I first met O’Connell and his late wife Maureen when they were part of a large touring group accompanying their young children, who happened to be students of Maureen Glynn Cronin Connolly in Ennis, Co. Clare, who had not succumbed to pancreatic cancer in 1998. long after marrying Martin Connolly and moving to Ireland.

Oliver and Maureen were a charming, well-matched couple and lovely stage dancers, as is often seen on that tour in 1999. Their young son Michael O’Connell was drummer in Glynn’s ceili band, which we would later get to know as Blackie, one of Ireland’s fiery uilleann pipers greatly influenced by the tradition of travelers, which also became one of Oliver’s areas of expertise.

Tragically, Maureen O’Connell fell ill later that year, and the cancer claimed another victim well before her time, affecting her grieving husband in a profound way from the day she died.

We kept in touch over the years, and because my own parents came from North Clare and Burren Country and my own wanderings to that part of Ireland, conversations and observations from Oliver always brought back memories of the hard life around an area that, although naturally beautiful, was a harsh environment to live off. Poverty and conditions were the third world right into the 1970s, yet music, song and dance kept a spirit and culture alive to offset gloomy conditions in everyday life.

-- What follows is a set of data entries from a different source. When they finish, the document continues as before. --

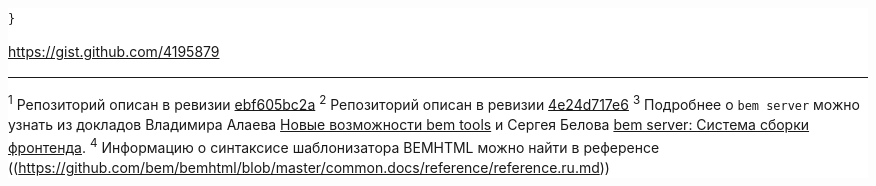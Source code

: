     }
https://gist.github.com/4195879

---------------------
<sup><a name="ref1"></a>1</sup> Репозиторий описан в ревизии
[ebf605bc2a](https://github.com/bem/project-stub/commit/ebf605bc2ad031b73fef562df10d23a8b1edd63c)
<sup><a name="ref2"></a>2</sup> Репозиторий описан в ревизии
[4e24d717e6](https://github.com/bem/full-stack-starter/commit/4e24d717e614aa3d7d3c060a6301b68ff6ec6424)
<sup><a name="ref3"></a>3</sup> Подробнее о `bem server` можно узнать из докладов
Владимира Алаева [Новые возможности bem tools](http://events.yandex.ru/talks/289/) и
Сергея Белова [bem server: Система сборки фронтенда](http://events.yandex.ru/talks/154/).
<sup><a name="ref4"></a>4</sup> Информацию о синтаксисе шаблонизатора BEMHTML можно найти в референсе
((https://github.com/bem/bemhtml/blob/master/common.docs/reference/reference.ru.md))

O’Connell’s opus is a fascinating personal reflection of his North Clare upbringing told in a gripping narrative style that flows with colorful references to people, places and events in a historical context that has shaped Ireland over the last six decades or so. The journey involved many successful business ventures that also ended badly due to unfortunate choices in partnerships or even worse the economic disaster like the banking crisis that sank the Celtic tiger. The loss of his wife and his own battle with cancer could easily have made him complete.

His own commitment to the traditional music scene around Lisdoonvarna, Doolin and later down in Shannon kept hope alive for him and increasingly for his talented son Blackie, whom he nurtured along the same musical path.

O’Connell has become both an extraordinary link to an easily forgotten or overlooked Ireland as one of its greatest masters and a keen observer of what it has become for better or worse in modern times.

I Remember it All is worth tracking as an online publication only via Custys Music Shop in Ennis (www.custys.com) for the wonderful way O’Connell brings us on his eventful journey to a place of calm acceptance of all that life has to offer. threw his way.

There are some great musical elements from his longtime buddy Mickey Dunne from Limerick. He’s launching it this weekend with Dunne and a number of other Clare musical friends at his home in Tubber overlooking the Burren, the site of a series of pre-pandemic summer sessions, and it’s available on November 27 on his Facebook page.

The collection of true stories provides a wonderful seasonal gift (no worries about supply chain issues here) for € 25 for the digital copy, especially for Clare people and all Irish immigrants who value informed nostalgia with a sharp focus on making life a travel and not just a destination.